ECLI:NL:RBDHA:2021:3532
Rechtbank Den Haag
- Eerste aanleg - enkelvoudig
- Rechtspraak.nl
Onrechtmatige bewaring van een Sierra Leoonse vreemdeling en schadevergoeding
In deze zaak heeft de Rechtbank Den Haag op 2 april 2021 uitspraak gedaan in een beroep tegen de maatregel van bewaring die aan eiser, een Sierra Leoonse vreemdeling, was opgelegd door de Staatssecretaris van Justitie en Veiligheid.
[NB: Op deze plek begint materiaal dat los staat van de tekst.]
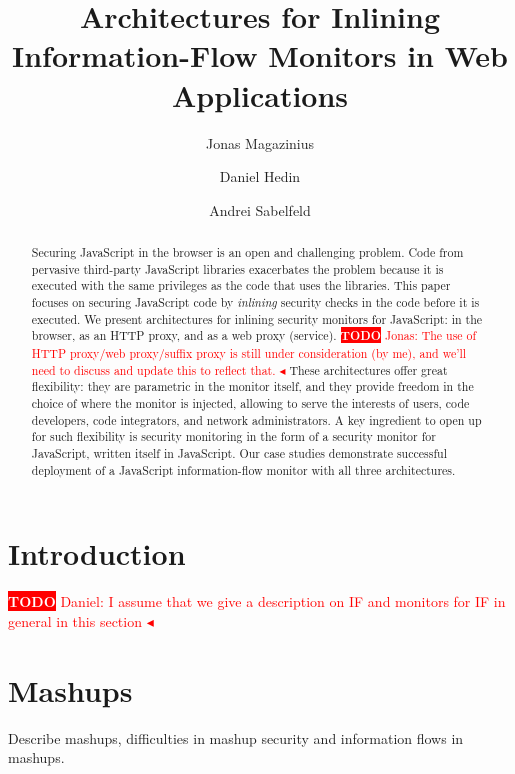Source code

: \documentclass{llncs}
\title{Architectures for Inlining Information-Flow Monitors in Web Applications}
\author{Jonas Magazinius \and Daniel Hedin \and Andrei Sabelfeld}
\institute{Chalmers University of Technology, Gothenburg, Sweden}
\newcommand{\todo}[1]{\colorbox{red}{\textcolor{white}{\sffamily\bfseries\scriptsize TODO}} \textcolor{red}{#1} \textcolor{red}{$\blacktriangleleft$}}
\begin{document}
\maketitle



\begin{abstract}
Securing JavaScript in the browser is an open and challenging
problem. Code from pervasive third-party JavaScript libraries exacerbates the
problem because it is executed with the same privileges as the code
that uses the libraries.
%
This paper focuses on securing JavaScript code by \emph{inlining}
security checks in the code before it is executed. We present
architectures for inlining security monitors for JavaScript: in
the browser, as an HTTP proxy, and as a web proxy (service). 
%
\todo{Jonas: The use of HTTP proxy/web proxy/suffix proxy is still under consideration (by me), and we'll need to discuss and update this to reflect that.}
%
These architectures offer great flexibility: they are parametric in the monitor itself,
and they provide freedom in the choice of where the monitor is
injected, allowing to serve the interests of users, code developers, code
integrators, and network administrators.
%
A key ingredient to open up for such flexibility is security monitoring in the form of a
security monitor for JavaScript, written itself in JavaScript.
%
Our case studies demonstrate successful deployment of a JavaScript
information-flow monitor with all three architectures.
\end{abstract}










\section{Introduction}
\label{sec:intro}

\todo{Daniel: I assume that we give a description on IF and monitors for IF in general in this section}

\section{Mashups}
\label{sec:mash}

Describe mashups, difficulties in mashup security and information flows in mashups.
\end{document}
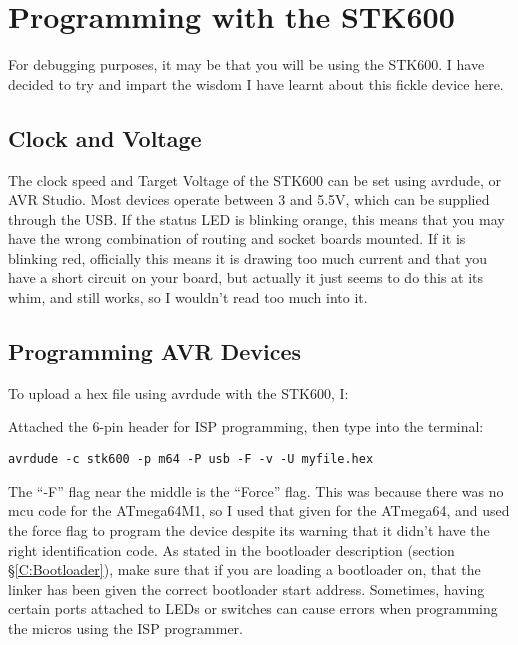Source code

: \documentclass[a4paper, oneside, 11pt, titlepage, onecolumn, openright]{report}
\begin{document}
			
\chapter{Programming with the STK600}
			\label{C:STK600}
			For debugging purposes, it may be that you will be using the STK600. I have decided to try and impart the wisdom I have learnt about this fickle device here.
			
\section{Clock and Voltage}
			\label{STK600ClockVoltage}
			The clock speed and Target Voltage of the STK600 can be set using avrdude, or AVR Studio. Most devices operate between 3 and 5.5V, which can be supplied through the USB.\newline
			If the status LED is blinking orange, this means that you may have the wrong combination of routing and socket boards mounted. If it is blinking red, officially this means it is drawing too much current and that you have a short circuit on your board, but actually it just seems to do this at its whim, and still works, so I wouldn't read too much into it.			
			
\section{Programming AVR Devices}
			\label{s:STK600AVRDevices}
			To upload a hex file using avrdude with the STK600, I:\newline
			
			Attached the 6-pin header for ISP programming, then type into the terminal:
			
\begin{lstlisting}[frame=trBL, breaklines=true]
 avrdude -c stk600 -p m64 -P usb -F -v -U myfile.hex 
\end{lstlisting}

			The ``-F'' flag near the middle is the ``Force'' flag. This was because there was no mcu code for the ATmega64M1, so I used that given for the ATmega64, and used the force flag to program the device despite its warning that it didn't have the right identification code. \newline
			As stated in the bootloader description (section \S\ref{C:Bootloader}), make sure that if you are loading a bootloader on, that the linker has been given the correct bootloader start address.\newline
			Sometimes, having certain ports attached to LEDs or switches can cause errors when programming the micros using the ISP programmer.
			
\end{document}
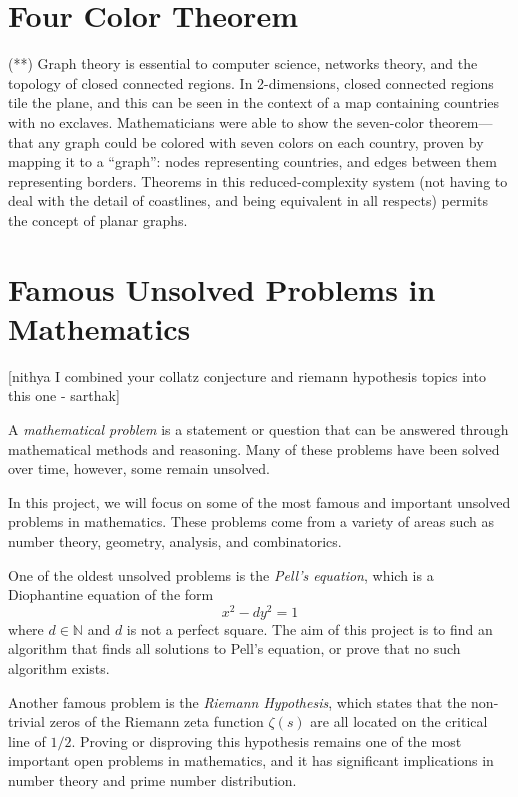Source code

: \documentclass{article}
\begin{document}
\pagebreak

\section{Four Color Theorem} (**)
    Graph theory is essential to computer science, networks theory, and the topology of closed connected regions.
    In 2-dimensions, closed connected regions tile the plane, and this can be seen in the context of a map containing countries with no exclaves.
    Mathematicians were able to show the seven-color theorem---that any graph could be colored with seven colors on each country, proven by mapping it to a ``graph'': nodes representing countries, and edges between them representing borders.
    Theorems in this reduced-complexity system (not having to deal with the detail of coastlines, and being equivalent in all respects) permits the concept of planar graphs.

\pagebreak

\section{Famous Unsolved Problems in Mathematics}
    [nithya  I combined your collatz conjecture and riemann hypothesis topics into this one - sarthak]
    
    A \textit{mathematical problem} is a statement or question that can be answered through mathematical methods and reasoning. Many of these problems have been solved over time, however, some remain unsolved.
    
    
    \vspace{3mm}
    In this project, we will focus on some of the most famous and important unsolved problems in mathematics. These problems come from a variety of areas such as number theory, geometry, analysis, and combinatorics. 
    
    \vspace{3mm}
    One of the oldest unsolved problems is the \textit{Pell's equation}, which is a Diophantine equation of the form $$x^2 - dy^2 = 1$$ where $d \in \mathbb{N}$ and $d$ is not a perfect square. The aim of this project is to find an algorithm that finds all solutions to Pell's equation, or prove that no such algorithm exists.
    
    \vspace{3mm}
    Another famous problem is the \textit{Riemann Hypothesis}, which states that the non-trivial zeros of the Riemann zeta function $\zeta(s)$ are all located on the critical line of $1/2$. Proving or disproving this hypothesis remains one of the most important open problems in mathematics, and it has significant implications in number theory and prime number distribution. 
    
\end{document}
De maatregel van bewaring was op 21 december 2020 opgelegd op grond van artikel 59 van de Vreemdelingenwet 2000. Eiser heeft tegen het voortduren van deze maatregel beroep ingesteld en verzocht om schadevergoeding. Tijdens de zitting op 1 april 2021 heeft de rechtbank de argumenten van beide partijen gehoord. Eiser stelde dat verweerder onvoldoende voortvarend had gehandeld in het proces van zijn uitzetting, terwijl verweerder betoogde dat er wel degelijk voortvarend was gewerkt. De rechtbank heeft vastgesteld dat de maatregel van bewaring onrechtmatig was, omdat verweerder niet tijdig had gehandeld om de uitzetting van eiser te realiseren. De rechtbank heeft het beroep gegrond verklaard en de opheffing van de maatregel van bewaring bevolen met terugwerkende kracht tot 1 februari 2021. Tevens is er een schadevergoeding van € 6.100,- toegekend aan eiser voor de onrechtmatige vrijheidsontneming gedurende 61 dagen. Daarnaast is verweerder veroordeeld in de proceskosten van eiser, vastgesteld op € 1.068,-. De uitspraak is openbaar gemaakt en er staat geen rechtsmiddel open tegen deze beslissing.